1974 Tulsa Youth Symphony Recording

The Tulsa Youth Symphony Orchestra (TYS) is an Oklahoma nonprofit arts organization founded in 1963 to provide advanced orchestral training and performance experience for young musicians in Northeastern Oklahoma. As of 2016, more than 200 students, ages 8 to 18, participate in the program’s two orchestras. The orchestra is composed of students from northeast Oklahoma communities and schools including Tulsa, Bartlesville, Owasso, Sapulpa, Sand Springs, Broken Arrow, Bixby, Coweta, Grove, Oologah, Jenks, and Holland Hall, as well as home schooled children.

== History ==
The Tulsa Youth Symphony Orchestra began as an educational wing of the Tulsa Philharmonic in the early 1960s. In October 1962, Tulsa Philharmonic Society President Burch Mayo appointed a committee of six Society board members to explore the possibility of establishing a Tulsa Youth Symphony Orchestra. The committee members included Bonnibel Lester, Betty Bradstreet, C.A. Astle, Herbert Gussman (founder of the Tulsa Philharmonic), Dr. Robert L. Briggs and Gerald Whitney. Briggs was the chair of the music department at the University of Tulsa and Whitney was Supervisor of Music for the Tulsa Public Schools. Mrs. Lester chaired the committee. The board members had extensive ties in the music world - Gussman's friendships included Isaac Stern, Leonard Bernstein, Eugene Istomin, and Jan Pierce. The 78 member Youth Symphony gave its debut concert on February 15, 1964, in the Tulsa Municipal Theater - now known as the Brady Theater. They performed Howard Hanson's Symphony No. 2. The featured soloist was the orchestra's Principal Trumpet, Phil Driscoll. A second concert was given May 9, also in the Municipal Theater. In August 1965, Tulsa hosted the National Youth Symphony convention at the Mayo Hotel; Maestro Franco Autori, conducted the convention orchestra. Mrs. Richard Nixon attended a Tulsa Youth Symphony concert in her honor May 13, 1971.
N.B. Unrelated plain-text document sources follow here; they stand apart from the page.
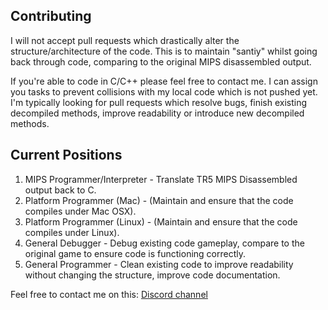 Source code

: ## Contributing

I will not accept pull requests which drastically alter the structure/architecture of the code. This is to maintain "santiy" whilst going back through code, comparing to the original MIPS disassembled output.

If you're able to code in C/C++ please feel free to contact me. I can assign you tasks to prevent collisions with my local code which is not pushed yet. I'm typically looking for pull requests which resolve bugs, finish existing decompiled methods, improve readability or introduce new decompiled methods.

## Current Positions

1. MIPS Programmer/Interpreter - Translate TR5 MIPS Disassembled output back to C. 
2. Platform Programmer (Mac) - (Maintain and ensure that the code compiles under Mac OSX).
3. Platform Programmer (Linux) - (Maintain and ensure that the code compiles under Linux).
4. General Debugger - Debug existing code gameplay, compare to the original game to ensure code is functioning correctly.
5. General Programmer - Clean existing code to improve readability without changing the structure, improve code documentation.

Feel free to contact me on this: [Discord channel](https://discord.gg/KYSx8Q7)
In the fall of 2003 the Tulsa Youth Symphony added another orchestra, the "Concert Orchestra." In 2016, a Preparatory String Orchestra was added. Currently TYS has four conductors: Richard Wagner, Symphony Orchestra Conductor; Pete Peterson, Concert Orchestra Conductor; Kenneth Baird, Assistant Concert Orchestra Conductor; and Amelia Ivory, Preparatory Orchestra Conductor.

== Chamber Orchestra ==
In 1989 the Tulsa Youth Symphony added a Chamber Orchestra which performed at All Souls Unitarian Church in the spring. This provided an opportunity for the best orchestra members to perform in a small group and to appear as soloists. The Youth Symphony also provides free children's concerts.

== Conductors ==
The search for a conductor commenced in early 1963, and by April the board had selected Max Waits. Waits was Principal Flute of the Tulsa Philharmonic and Assistant Professor of Flute and Piano at the University of Tulsa. In May, he named as assistants Robert McNally, Principal Second Violinist of the Philharmonic, and Mr. Eugene Schweiger, Principal Cellist of the Philharmonic.

Robert McNally took over as conductor in the 1966-67 season, and remained through the 1971-72 season. At that time, McNally was appointed Concertmaster of the Tulsa Philharmonic, and Ron Wheeler became Youth Symphony Conductor in the 1972-73 season. Wheeler had been the assistant conductor of the Youth Symphony since 1970. He was also a violinist in the Tulsa Philharmonic, and Production Manager of the Philharmonic.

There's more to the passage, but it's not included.